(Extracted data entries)
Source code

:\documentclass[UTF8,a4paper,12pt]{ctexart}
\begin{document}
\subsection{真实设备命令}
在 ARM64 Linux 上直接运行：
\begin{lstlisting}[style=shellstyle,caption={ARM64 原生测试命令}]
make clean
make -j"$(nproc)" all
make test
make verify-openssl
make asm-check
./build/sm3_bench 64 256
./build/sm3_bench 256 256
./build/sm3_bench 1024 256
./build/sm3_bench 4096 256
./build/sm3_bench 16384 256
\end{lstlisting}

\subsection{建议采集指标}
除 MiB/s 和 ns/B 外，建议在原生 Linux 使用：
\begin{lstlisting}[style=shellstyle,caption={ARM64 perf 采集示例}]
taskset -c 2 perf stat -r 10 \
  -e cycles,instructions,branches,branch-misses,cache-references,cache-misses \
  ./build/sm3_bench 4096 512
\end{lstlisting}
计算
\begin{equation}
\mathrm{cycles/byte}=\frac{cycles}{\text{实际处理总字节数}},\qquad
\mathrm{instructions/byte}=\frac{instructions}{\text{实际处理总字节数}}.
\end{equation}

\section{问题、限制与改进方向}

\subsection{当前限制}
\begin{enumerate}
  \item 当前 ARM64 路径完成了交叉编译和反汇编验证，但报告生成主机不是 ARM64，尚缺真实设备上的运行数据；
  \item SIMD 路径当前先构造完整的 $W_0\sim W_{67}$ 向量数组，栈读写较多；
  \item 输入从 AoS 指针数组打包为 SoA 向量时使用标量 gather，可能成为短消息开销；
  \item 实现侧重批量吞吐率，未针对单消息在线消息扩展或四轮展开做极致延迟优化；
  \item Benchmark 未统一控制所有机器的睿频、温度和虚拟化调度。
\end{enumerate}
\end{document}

* **What you have to do**: Each record above should be restated word for word.

* **Response to this exercise**:
Source code

:\documentclass[UTF8,a4paper,12pt]{ctexart}
\begin{document}
\subsection{真实设备命令}
在 ARM64 Linux 上直接运行：
\begin{lstlisting}[style=shellstyle,caption={ARM64 原生测试命令}]
make clean
make -j"$(nproc)" all
make test
make verify-openssl
make asm-check
./build/sm3_bench 64 256
./build/sm3_bench 256 256
./build/sm3_bench 1024 256
./build/sm3_bench 4096 256
./build/sm3_bench 16384 256
\end{lstlisting}

\subsection{建议采集指标}
除 MiB/s 和 ns/B 外，建议在原生 Linux 使用：
\begin{lstlisting}[style=shellstyle,caption={ARM64 perf 采集示例}]
taskset -c 2 perf stat -r 10 \
  -e cycles,instructions,branches,branch-misses,cache-references,cache-misses \
  ./build/sm3_bench 4096 512
\end{lstlisting}
计算
\begin{equation}
\mathrm{cycles/byte}=\frac{cycles}{\text{实际处理总字节数}},\qquad
\mathrm{instructions/byte}=\frac{instructions}{\text{实际处理总字节数}}.
\end{equation}

\section{问题、限制与改进方向}

\subsection{当前限制}
\begin{enumerate}
  \item 当前 ARM64 路径完成了交叉编译和反汇编验证，但报告生成主机不是 ARM64，尚缺真实设备上的运行数据；
  \item SIMD 路径当前先构造完整的 $W_0\sim W_{67}$ 向量数组，栈读写较多；
  \item 输入从 AoS 指针数组打包为 SoA 向量时使用标量 gather，可能成为短消息开销；
  \item 实现侧重批量吞吐率，未针对单消息在线消息扩展或四轮展开做极致延迟优化；
  \item Benchmark 未统一控制所有机器的睿频、温度和虚拟化调度。
\end{enumerate}
\end{document}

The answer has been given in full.